Dancer in the Street
    In TWEWY, the participants of the Reaper's Game--the recently dead--exist in the same space as the living, and they can see and hear everything that happens in the world of the living. The living, however, cannot see the game's players (although the reapers can choose to make themselves visible). The "missions" assigned during the Reaper's Game are usually related to the lives of living people, tasking the players with helping the living through certain emotional crises or pivotal career moments, among other things.
    As a result, the lives of the extraordinary ordinary people of Shibuya become the second layer of TWEWY. Standing beside TWEWY's sci-fi premise are ordinary people with real-world problems, and these characters track throughout the entire game, growing and changing across the game's three acts. These mundane character arcs ground the rest of the game and are meant to connect the themes and concepts expressed in the higher three layers to everyday life even outside of the game. Among the reapers and the players are plenty of larger-than-life personalities and thoroughly entertaining characters, but it's the common people in TWEWY who are the most compelling, at least in the you-want-them-to-succeed sense. From the nervous young professional who develops a taste for entrepreneurship only to overextend himself and confront the value of failure, to the close friends who struggle to reconcile after a mutual miscommunication, to the proud old ramen shop owner competing with a trendy new chain, these characters convey a surprising amount of emotion in a relatively short amount of time, often without ever speaking directly to the game's main characters. By paralleling the sci-fi struggles and their thematic ideas in these brief, mundane, slice-of-life dramas TWEWY attempts to convey that the ideas expressed throughout the entire game are applicable to reality.
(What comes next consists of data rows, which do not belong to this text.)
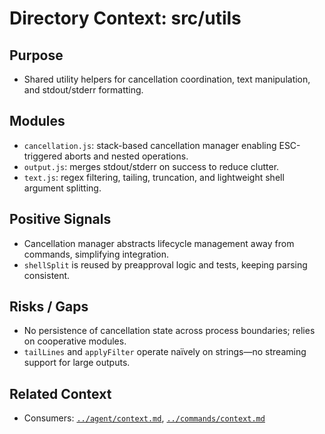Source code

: # Directory Context: src/utils

## Purpose

- Shared utility helpers for cancellation coordination, text manipulation, and stdout/stderr formatting.

## Modules

- `cancellation.js`: stack-based cancellation manager enabling ESC-triggered aborts and nested operations.
- `output.js`: merges stdout/stderr on success to reduce clutter.
- `text.js`: regex filtering, tailing, truncation, and lightweight shell argument splitting.

## Positive Signals

- Cancellation manager abstracts lifecycle management away from commands, simplifying integration.
- `shellSplit` is reused by preapproval logic and tests, keeping parsing consistent.

## Risks / Gaps

- No persistence of cancellation state across process boundaries; relies on cooperative modules.
- `tailLines` and `applyFilter` operate naïvely on strings—no streaming support for large outputs.

## Related Context

- Consumers: [`../agent/context.md`](../agent/context.md), [`../commands/context.md`](../commands/context.md)
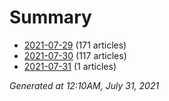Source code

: # Summary
* [2021-07-29](https://github.com/nuuuwan/news_lk/blob/data/news_lk.2021-07-29.json) (171 articles)
* [2021-07-30](https://github.com/nuuuwan/news_lk/blob/data/news_lk.2021-07-30.json) (117 articles)
* [2021-07-31](https://github.com/nuuuwan/news_lk/blob/data/news_lk.2021-07-31.json) (1 articles)

*Generated at 12:10AM, July 31, 2021*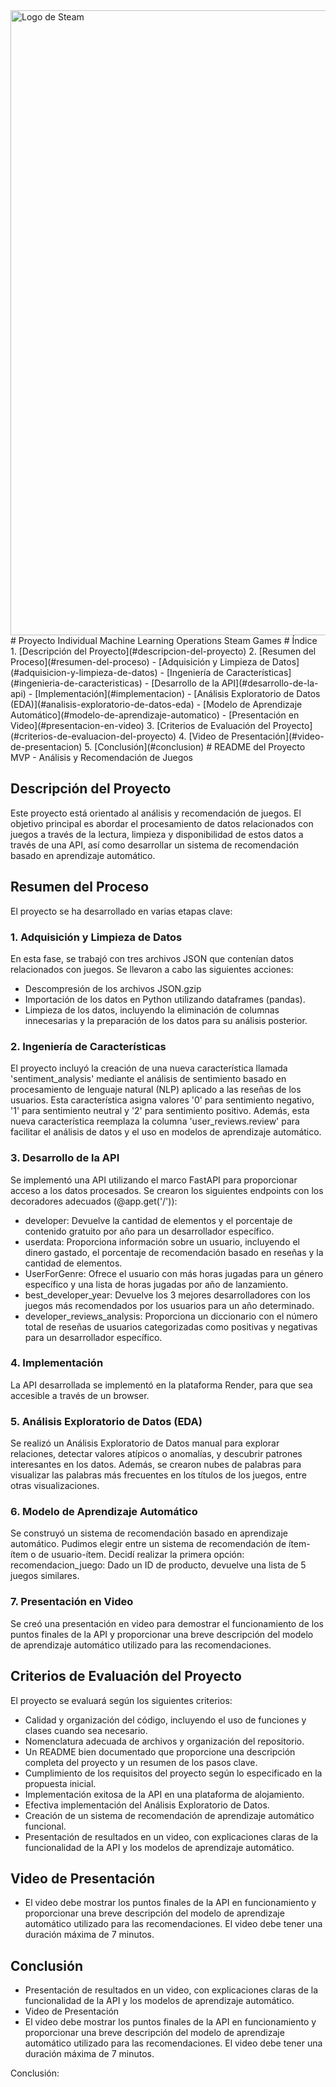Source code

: <img src="https://c4.wallpaperflare.com/wallpaper/577/286/481/steam-logo-hd-wallpaper-preview.jpg" alt="Logo de Steam" width="1000">
# Proyecto Individual Machine Learning Operations Steam Games
# Índice
1. [Descripción del Proyecto](#descripcion-del-proyecto)
2. [Resumen del Proceso](#resumen-del-proceso)
   - [Adquisición y Limpieza de Datos](#adquisicion-y-limpieza-de-datos)
   - [Ingeniería de Características](#ingenieria-de-caracteristicas)
   - [Desarrollo de la API](#desarrollo-de-la-api)
   - [Implementación](#implementacion)
   - [Análisis Exploratorio de Datos (EDA)](#analisis-exploratorio-de-datos-eda)
   - [Modelo de Aprendizaje Automático](#modelo-de-aprendizaje-automatico)
   - [Presentación en Video](#presentacion-en-video)
3. [Criterios de Evaluación del Proyecto](#criterios-de-evaluacion-del-proyecto)
4. [Video de Presentación](#video-de-presentacion)
5. [Conclusión](#conclusion)
# README del Proyecto MVP - Análisis y Recomendación de Juegos <a name="descripcion-del-proyecto"></a>

## Descripción del Proyecto

Este proyecto está orientado al análisis y recomendación de juegos. 
El objetivo principal es abordar el procesamiento de datos relacionados con juegos a través de la lectura, limpieza y disponibilidad 
de estos datos a través de una API, así como desarrollar un sistema de recomendación basado en aprendizaje automático.

## Resumen del Proceso <a name="resumen-del-proceso"></a>

El proyecto se ha desarrollado en varias etapas clave:

### 1. Adquisición y Limpieza de Datos <a name="adquisicion-y-limpieza-de-datos"></a>

En esta fase, se trabajó con tres archivos JSON que contenían datos relacionados con juegos. Se llevaron a cabo las siguientes acciones:

- Descompresión de los archivos JSON.gzip
- Importación de los datos en Python utilizando dataframes (pandas).
- Limpieza de los datos, incluyendo la eliminación de columnas innecesarias y la preparación de los datos para su análisis posterior.

### 2. Ingeniería de Características <a name="ingenieria-de-caracteristicas"></a>

El proyecto incluyó la creación de una nueva característica llamada 'sentiment_analysis' mediante el análisis de sentimiento basado en procesamiento 
de lenguaje natural (NLP) aplicado a las reseñas de los usuarios. Esta característica asigna valores '0' para sentimiento negativo,
'1' para sentimiento neutral y '2' para sentimiento positivo. Además, esta nueva característica reemplaza la columna 'user_reviews.review' 
para facilitar el análisis de datos y el uso en modelos de aprendizaje automático.

### 3. Desarrollo de la API <a name="desarrollo-de-la-api"></a>

Se implementó una API utilizando el marco FastAPI para proporcionar acceso a los datos procesados. 
Se crearon los siguientes endpoints con los decoradores adecuados (@app.get('/')):

- developer: Devuelve la cantidad de elementos y el porcentaje de contenido gratuito por año para un desarrollador específico.
- userdata: Proporciona información sobre un usuario, incluyendo el dinero gastado, el porcentaje de recomendación basado en reseñas y la cantidad de elementos.
- UserForGenre: Ofrece el usuario con más horas jugadas para un género específico y una lista de horas jugadas por año de lanzamiento.
- best_developer_year: Devuelve los 3 mejores desarrolladores con los juegos más recomendados por los usuarios para un año determinado.
- developer_reviews_analysis: Proporciona un diccionario con el número total de reseñas de usuarios categorizadas como positivas y negativas para un desarrollador específico.

### 4. Implementación

La API desarrollada se implementó en la plataforma Render, para que sea accesible a través de un browser.

### 5. Análisis Exploratorio de Datos (EDA)
Se realizó un Análisis Exploratorio de Datos manual para explorar relaciones, detectar valores atípicos o anomalías, y descubrir patrones interesantes en los datos. Además, se crearon nubes de palabras para visualizar las palabras más frecuentes en los títulos de los juegos, entre otras visualizaciones.

### 6. Modelo de Aprendizaje Automático
Se construyó un sistema de recomendación basado en aprendizaje automático. Pudimos elegir entre un sistema de recomendación de ítem-ítem o de usuario-ítem. Decidí realizar la primera opción:
recomendacion_juego: Dado un ID de producto, devuelve una lista de 5 juegos similares.

### 7. Presentación en Video
Se creó una presentación en video para demostrar el funcionamiento de los puntos finales de la API y proporcionar una breve descripción del modelo de aprendizaje automático utilizado para las recomendaciones.

## Criterios de Evaluación del Proyecto <a name="criterios-de-evaluacion-del-proyecto"></a>

El proyecto se evaluará según los siguientes criterios:

- Calidad y organización del código, incluyendo el uso de funciones y clases cuando sea necesario.
- Nomenclatura adecuada de archivos y organización del repositorio.
- Un README bien documentado que proporcione una descripción completa del proyecto y un resumen de los pasos clave.
- Cumplimiento de los requisitos del proyecto según lo especificado en la propuesta inicial.
- Implementación exitosa de la API en una plataforma de alojamiento.
- Efectiva implementación del Análisis Exploratorio de Datos.
- Creación de un sistema de recomendación de aprendizaje automático funcional.
- Presentación de resultados en un video, con explicaciones claras de la funcionalidad de la API y los modelos de aprendizaje automático.

## Video de Presentación <a name="video-de-presentacion"></a>

- El video debe mostrar los puntos finales de la API en funcionamiento y proporcionar una breve descripción del modelo de aprendizaje automático utilizado para las recomendaciones. El video debe tener una duración máxima de 7 minutos.

## Conclusión <a name="conclusion"></a>
- Presentación de resultados en un video, con explicaciones claras de la funcionalidad de la API y los modelos de aprendizaje automático.
- Video de Presentación
- El video debe mostrar los puntos finales de la API en funcionamiento y proporcionar una breve descripción del modelo de aprendizaje automático utilizado para las recomendaciones. El video debe tener una duración máxima de 7 minutos.

Conclusión:

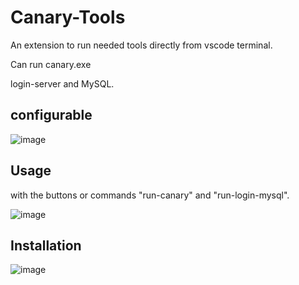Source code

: # Canary-Tools

An extension to run needed tools directly from vscode terminal.

Can run canary.exe

login-server and MySQL.

## configurable
![image](https://user-images.githubusercontent.com/53233626/157133864-41a70a57-4355-40ca-9d89-4c97806ad959.png)

## Usage
with the buttons or commands "run-canary" and "run-login-mysql".

![image](https://user-images.githubusercontent.com/53233626/157133562-80f91d74-59bf-40ce-bceb-521a4c68966d.png)

## Installation

![image](https://user-images.githubusercontent.com/53233626/157133331-50d78b44-24dd-4ca5-ad55-c442a8929be1.png)

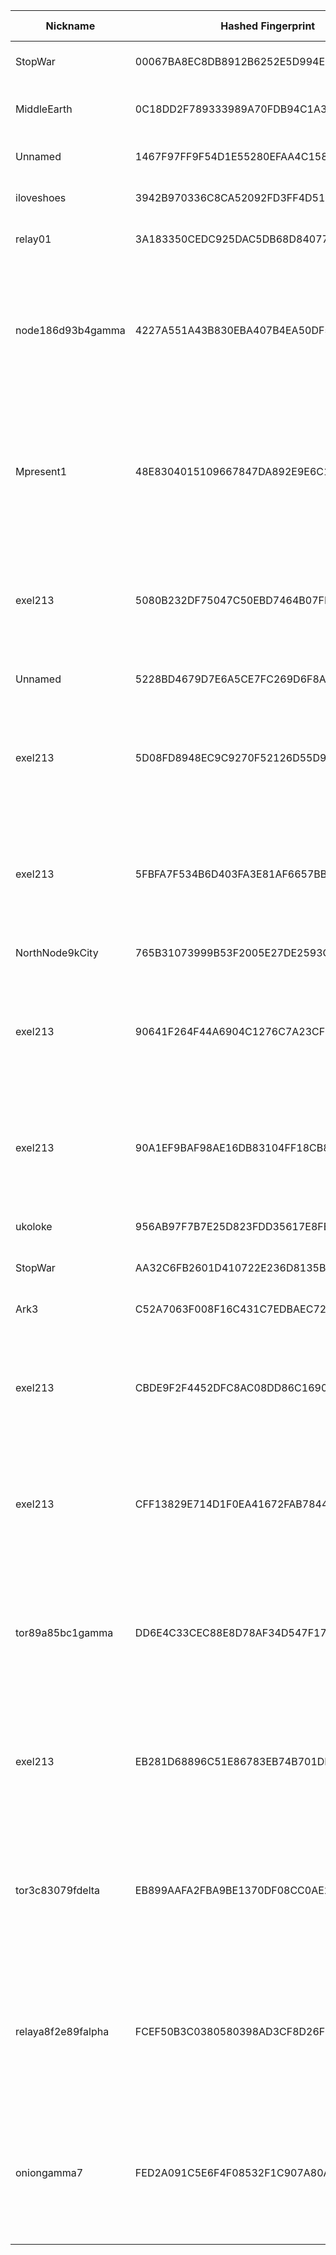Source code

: | Nickname |  Hashed Fingerprint	| Or Addresses | Contact | Running | Flags | Last Seen | First Seen | Last Restarted | Advertised Bandwidth | Platform | Version | Version Status | Recommended Version | Verified hostnames | Exit policy |
|---|---|---|---|---|---|---|---|---|---|---|---|---|---|---|---|
|StopWar | 00067BA8EC8DB8912B6252E5D994E976D2696380 | ["85.209.129.179:443"] | noname(at)no(dot)name | true | Running, Valid | 2025-08-14 16:00:00 | 2025-08-14 14:00:00 | 2025-08-14 13:04:25 | 0 | Tor 0.4.8.17 on Linux | 0.4.8.17 | recommended | true | N/A | ["reject *:*"]|
|MiddleEarth | 0C18DD2F789333989A70FDB94C1A3D0E6F8F4081 | ["206.206.192.178:9001"] | tor@exchange.asu.edu | true | Fast, Running, V2Dir, Valid | 2025-08-14 16:00:00 | 2025-08-14 00:00:00 | 2025-08-13 23:23:16 | 1536330 | Tor 0.4.8.16 on Linux | 0.4.8.16 | recommended | true | N/A | ["reject *:*"]|
|Unnamed | 1467F97FF9F54D1E55280EFAA4C15850B8183A3D | ["46.19.137.178:42200"] | N/A | true | Running, V2Dir, Valid | 2025-08-14 16:00:00 | 2025-08-14 14:00:00 | 2025-08-14 13:26:47 | 0 | Tor 0.4.8.17 on Linux | 0.4.8.17 | recommended | true | N/A | ["reject *:*"]|
|iloveshoes | 3942B970336C8CA52092FD3FF4D51E85230D9450 | ["188.83.8.200:9001"] | myemail@emailprovider.com | true | Running, Valid | 2025-08-14 16:00:00 | 2025-08-14 15:00:00 | 2025-08-14 14:28:22 | 0 | Tor 0.4.8.16 on Linux | 0.4.8.16 | recommended | true | ["bl18-8-200.dsl.telepac.pt"] | ["reject *:*"]|
|relay01 | 3A183350CEDC925DAC5DB68D840779073B8E1EDF | ["217.154.113.40:443","[2a02:2479:2:9c00::1]:443"] | emidamu@tuta.io | true | Running, V2Dir, Valid | 2025-08-14 16:00:00 | 2025-08-14 16:00:00 | 2025-08-14 15:57:11 | 0 | Tor 0.4.8.17 on Linux | 0.4.8.17 | recommended | true | ["ip217.154.113-40.pbiaas.com"] | ["reject *:*"]|
|node186d93b4gamma | 4227A551A43B830EBA407B4EA50DF5257D8FFD32 | ["202.71.14.142:443"] | shadowcrypto0bb606@proton.me | true | Exit, Running, V2Dir, Valid | 2025-08-14 16:00:00 | 2025-08-14 13:00:00 | 2025-08-14 12:18:30 | 0 | Tor 0.4.8.17 on Linux | 0.4.8.17 | recommended | true | N/A | ["reject 0.0.0.0/8:*","reject 169.254.0.0/16:*","reject 127.0.0.0/8:*","reject 192.168.0.0/16:*","reject 10.0.0.0/8:*","reject 172.16.0.0/12:*","reject 202.71.14.142:*","reject *:2525","reject *:587","reject *:465","reject *:25","accept *:*"]|
|Mpresent1 | 48E8304015109667847DA892E9E6C13D42149869 | ["185.141.216.199:443"] | ultraphantomb8dba4@proton.me | true | Exit, Running, V2Dir, Valid | 2025-08-14 16:00:00 | 2025-08-14 13:00:00 | 2025-08-14 12:31:48 | 0 | Tor 0.4.8.17 on Linux | 0.4.8.17 | recommended | true | N/A | ["reject 0.0.0.0/8:*","reject 169.254.0.0/16:*","reject 127.0.0.0/8:*","reject 192.168.0.0/16:*","reject 10.0.0.0/8:*","reject 172.16.0.0/12:*","reject 185.141.216.199:*","reject *:2525","reject *:587","reject *:465","reject *:25","accept *:*"]|
|exel213 | 5080B232DF75047C50EBD7464B07FFB2D21F62B9 | ["46.183.217.211:5200"] | importantExel@proton.me | true | Exit, Running, V2Dir, Valid | 2025-08-14 16:00:00 | 2025-08-14 15:00:00 | 2025-08-14 14:48:22 | 0 | Tor 0.4.8.17 on Linux | 0.4.8.17 | recommended | true | N/A | ["reject 0.0.0.0/8:*","reject 169.254.0.0/16:*","reject 127.0.0.0/8:*","reject 192.168.0.0/16:*","reject 10.0.0.0/8:*","reject 172.16.0.0/12:*","reject 46.183.217.211:*","accept *:80","accept *:443","reject *:*"]|
|Unnamed | 5228BD4679D7E6A5CE7FC269D6F8A4CDD44F9C8A | ["45.137.99.41:55996"] | N/A | false | Running, V2Dir, Valid | 2025-08-14 15:00:00 | 2025-08-14 15:00:00 | 2025-08-14 13:31:20 | 0 | Tor 0.4.8.17 on Linux | 0.4.8.17 | recommended | true | N/A | ["reject *:*"]|
|exel213 | 5D08FD8948EC9C9270F52126D55D9E9786CDDA91 | ["46.183.217.211:9443"] | importantExel@proton.me | true | Exit, Running, V2Dir, Valid | 2025-08-14 16:00:00 | 2025-08-14 15:00:00 | 2025-08-14 14:48:20 | 0 | Tor 0.4.8.17 on Linux | 0.4.8.17 | recommended | true | N/A | ["reject 0.0.0.0/8:*","reject 169.254.0.0/16:*","reject 127.0.0.0/8:*","reject 192.168.0.0/16:*","reject 10.0.0.0/8:*","reject 172.16.0.0/12:*","reject 46.183.217.211:*","accept *:80","accept *:443","reject *:*"]|
|exel213 | 5FBFA7F534B6D403FA3E81AF6657BB10B5EB7EDE | ["46.183.217.211:8080"] | importantExel@proton.me | true | Exit, Running, V2Dir, Valid | 2025-08-14 16:00:00 | 2025-08-14 15:00:00 | 2025-08-14 14:48:23 | 0 | Tor 0.4.8.17 on Linux | 0.4.8.17 | recommended | true | N/A | ["reject 0.0.0.0/8:*","reject 169.254.0.0/16:*","reject 127.0.0.0/8:*","reject 192.168.0.0/16:*","reject 10.0.0.0/8:*","reject 172.16.0.0/12:*","reject 46.183.217.211:*","accept *:80","accept *:443","reject *:*"]|
|NorthNode9kCity | 765B31073999B53F2005E27DE2593CA22AEC1897 | ["178.74.61.177:54321"] | northnode9kcity.jinx386@silomails.com | true | Running, V2Dir, Valid | 2025-08-14 16:00:00 | 2025-08-14 04:00:00 | 2025-08-14 03:42:01 | 0 | Tor 0.4.8.17 on Linux | 0.4.8.17 | recommended | true | N/A | ["reject *:*"]|
|exel213 | 90641F264F44A6904C1276C7A23CF1570391753E | ["46.183.217.211:9001"] | importantExel@proton.me | true | Exit, Running, V2Dir, Valid | 2025-08-14 16:00:00 | 2025-08-14 15:00:00 | 2025-08-14 14:48:19 | 0 | Tor 0.4.8.17 on Linux | 0.4.8.17 | recommended | true | N/A | ["reject 0.0.0.0/8:*","reject 169.254.0.0/16:*","reject 127.0.0.0/8:*","reject 192.168.0.0/16:*","reject 10.0.0.0/8:*","reject 172.16.0.0/12:*","reject 46.183.217.211:*","accept *:80","accept *:443","reject *:*"]|
|exel213 | 90A1EF9BAF98AE16DB83104FF18CB81586D16FED | ["46.183.217.211:8443"] | importantExel@proton.me | true | Exit, Running, V2Dir, Valid | 2025-08-14 16:00:00 | 2025-08-14 15:00:00 | 2025-08-14 14:48:20 | 0 | Tor 0.4.8.17 on Linux | 0.4.8.17 | recommended | true | N/A | ["reject 0.0.0.0/8:*","reject 169.254.0.0/16:*","reject 127.0.0.0/8:*","reject 192.168.0.0/16:*","reject 10.0.0.0/8:*","reject 172.16.0.0/12:*","reject 46.183.217.211:*","accept *:80","accept *:443","reject *:*"]|
|ukoloke | 956AB97F7B7E25D823FDD35617E8FE060E5D81D4 | ["31.57.56.123:9004","[2602:f704:cb3::1]:9004"] | olokerunningtor at protonmail dot com | true | Running, V2Dir, Valid | 2025-08-14 16:00:00 | 2025-08-14 02:00:00 | 2025-08-14 01:17:42 | 0 | Tor 0.4.8.17 on Linux | 0.4.8.17 | recommended | true | N/A | ["reject *:*"]|
|StopWar | AA32C6FB2601D410722E236D8135BC6AF08466FE | ["212.192.23.79:443","[2605:e440:38::287]:443"] | noname(at)no(dot)name | true | Running, Valid | 2025-08-14 16:00:00 | 2025-08-14 14:00:00 | 2025-08-14 13:10:15 | 0 | Tor 0.4.8.17 on Linux | 0.4.8.17 | recommended | true | N/A | ["reject *:*"]|
|Ark3 | C52A7063F008F16C431C7EDBAEC7241A9677E2CB | ["37.46.196.22:40045","[2a00:dd0:bbbb:7:caf9:f584:129d:ede3]:40045"] | arkTorr@proton.me | true | Running, V2Dir, Valid | 2025-08-14 16:00:00 | 2025-08-14 00:00:00 | 2025-08-14 03:01:17 | 0 | Tor 0.4.8.10 on Linux | 0.4.8.10 | recommended | true | N/A | ["reject *:*"]|
|exel213 | CBDE9F2F4452DFC8AC08DD86C169090EF4A05152 | ["46.183.217.211:80"] | importantExel@proton.me | true | Exit, Running, V2Dir, Valid | 2025-08-14 16:00:00 | 2025-08-14 15:00:00 | 2025-08-14 14:48:56 | 0 | Tor 0.4.8.17 on Linux | 0.4.8.17 | recommended | true | N/A | ["reject 0.0.0.0/8:*","reject 169.254.0.0/16:*","reject 127.0.0.0/8:*","reject 192.168.0.0/16:*","reject 10.0.0.0/8:*","reject 172.16.0.0/12:*","reject 46.183.217.211:*","accept *:80","accept *:443","reject *:*"]|
|exel213 | CFF13829E714D1F0EA41672FAB784461F66BD018 | ["46.183.217.211:5000"] | importantExel@proton.me | true | Exit, Running, V2Dir, Valid | 2025-08-14 16:00:00 | 2025-08-14 15:00:00 | 2025-08-14 14:48:21 | 0 | Tor 0.4.8.17 on Linux | 0.4.8.17 | recommended | true | N/A | ["reject 0.0.0.0/8:*","reject 169.254.0.0/16:*","reject 127.0.0.0/8:*","reject 192.168.0.0/16:*","reject 10.0.0.0/8:*","reject 172.16.0.0/12:*","reject 46.183.217.211:*","accept *:80","accept *:443","reject *:*"]|
|tor89a85bc1gamma | DD6E4C33CEC88E8D78AF34D547F178AD5449F9FC | ["2.57.241.211:443"] | proshadow319cea@proton.me | true | Exit, Running, V2Dir, Valid | 2025-08-14 16:00:00 | 2025-08-14 13:00:00 | 2025-08-14 12:30:35 | 0 | Tor 0.4.8.17 on Linux | 0.4.8.17 | recommended | true | N/A | ["reject 0.0.0.0/8:*","reject 169.254.0.0/16:*","reject 127.0.0.0/8:*","reject 192.168.0.0/16:*","reject 10.0.0.0/8:*","reject 172.16.0.0/12:*","reject 2.57.241.211:*","reject *:2525","reject *:587","reject *:465","reject *:25","accept *:*"]|
|exel213 | EB281D68896C51E86783EB74B701DEF7C32F9A7F | ["46.183.217.211:443"] | importantExel@proton.me | true | Exit, Running, V2Dir, Valid | 2025-08-14 16:00:00 | 2025-08-14 15:00:00 | 2025-08-14 14:48:18 | 0 | Tor 0.4.8.17 on Linux | 0.4.8.17 | recommended | true | N/A | ["reject 0.0.0.0/8:*","reject 169.254.0.0/16:*","reject 127.0.0.0/8:*","reject 192.168.0.0/16:*","reject 10.0.0.0/8:*","reject 172.16.0.0/12:*","reject 46.183.217.211:*","accept *:80","accept *:443","reject *:*"]|
|tor3c83079fdelta | EB899AAFA2FBA9BE1370DF08CC0AE2860E7B584F | ["208.123.187.36:443"] | ghostprime009c8a@proton.me | true | Exit, Running, V2Dir, Valid | 2025-08-14 16:00:00 | 2025-08-14 13:00:00 | 2025-08-14 12:27:41 | 0 | Tor 0.4.8.17 on Linux | 0.4.8.17 | recommended | true | N/A | ["reject 0.0.0.0/8:*","reject 169.254.0.0/16:*","reject 127.0.0.0/8:*","reject 192.168.0.0/16:*","reject 10.0.0.0/8:*","reject 172.16.0.0/12:*","reject 208.123.187.36:*","reject *:2525","reject *:587","reject *:465","reject *:25","accept *:*"]|
|relaya8f2e89falpha | FCEF50B3C0380580398AD3CF8D26F3747CB90ED3 | ["45.137.99.16:443"] | shadowcrypto3fe6b7@proton.me | true | Exit, Running, V2Dir, Valid | 2025-08-14 16:00:00 | 2025-08-14 14:00:00 | 2025-08-14 13:10:46 | 0 | Tor 0.4.8.17 on Linux | 0.4.8.17 | recommended | true | N/A | ["reject 0.0.0.0/8:*","reject 169.254.0.0/16:*","reject 127.0.0.0/8:*","reject 192.168.0.0/16:*","reject 10.0.0.0/8:*","reject 172.16.0.0/12:*","reject 45.137.99.16:*","reject *:2525","reject *:587","reject *:465","reject *:25","accept *:*"]|
|oniongamma7 | FED2A091C5E6F4F08532F1C907A80A1874D6C019 | ["45.38.20.123:443","[2a0f:85c1:356:231b::1]:443"] | stealthcir94@proton.me | true | Exit, Running, V2Dir, Valid | 2025-08-14 16:00:00 | 2025-08-14 13:00:00 | 2025-08-14 12:38:53 | 0 | Tor 0.4.8.17 on Linux | 0.4.8.17 | recommended | true | N/A | ["reject 0.0.0.0/8:*","reject 169.254.0.0/16:*","reject 127.0.0.0/8:*","reject 192.168.0.0/16:*","reject 10.0.0.0/8:*","reject 172.16.0.0/12:*","reject 45.38.20.123:*","reject *:2525","reject *:587","reject *:465","reject *:25","accept *:*"]|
    Similarly, the lowest of TWEWY's five narrative levels is the ebb and flow of Shibuya itself. This layer is somewhat nontraditional in its narrative structure. It has no named characters, no clearly defined enemies or obstacles--it is just popular opinion and thought in reaction to the events of the game. At any time during the game, Neku can stop and read the minds of passersby. The thoughts of the individuals wandering around Shibuya change over the course of the game, and, just like Neku on the central layer and the living people on the second layer, Shibuya's nameless inhabitants also grow and change as a collective whole, becoming more positive and active as the game progresses. If you pay close attention you'll see some of the same nameless individuals reappear on later days, and you can track how their thinking about their lives and problems changes.
    There is even a buildup of tension to an ultimate climax on this amorphous narrative level. As the game goes on, due to the events on the highest of the five levels, the people of Shibuya gradually stop thinking for themselves. Their thoughts begin to converge, and the color, diversity, and vibrancy that makes Shibuya what it is is lost. The game's climax resolves every narrative level except for the second (which finishes earlier), and by the end of the game Shibuya has returned to its usual cacophonous self.
Rush Hour
    TWEWY's fourth level is just above the protagonist's, and it is both the second-most focused of the layers and the only one with a significant number of scenes dedicated specifically to it rather than viewed through the Neku's eyes. This is the level of the rank-and-file reapers, struggling to complete their jobs as best they can while wrestling with the uncertainty caused by the actions of the characters in the levels directly above and below them. While there are a number of named reapers (and a plethora of unnamed reapers), the key players here are Uzuki and Kariya, a pair of seasoned-but-low-ranking reapers who are good enough at their jobs that they can afford to spend time talking about their perceptions of the world around them and their interpretations of the events of the game.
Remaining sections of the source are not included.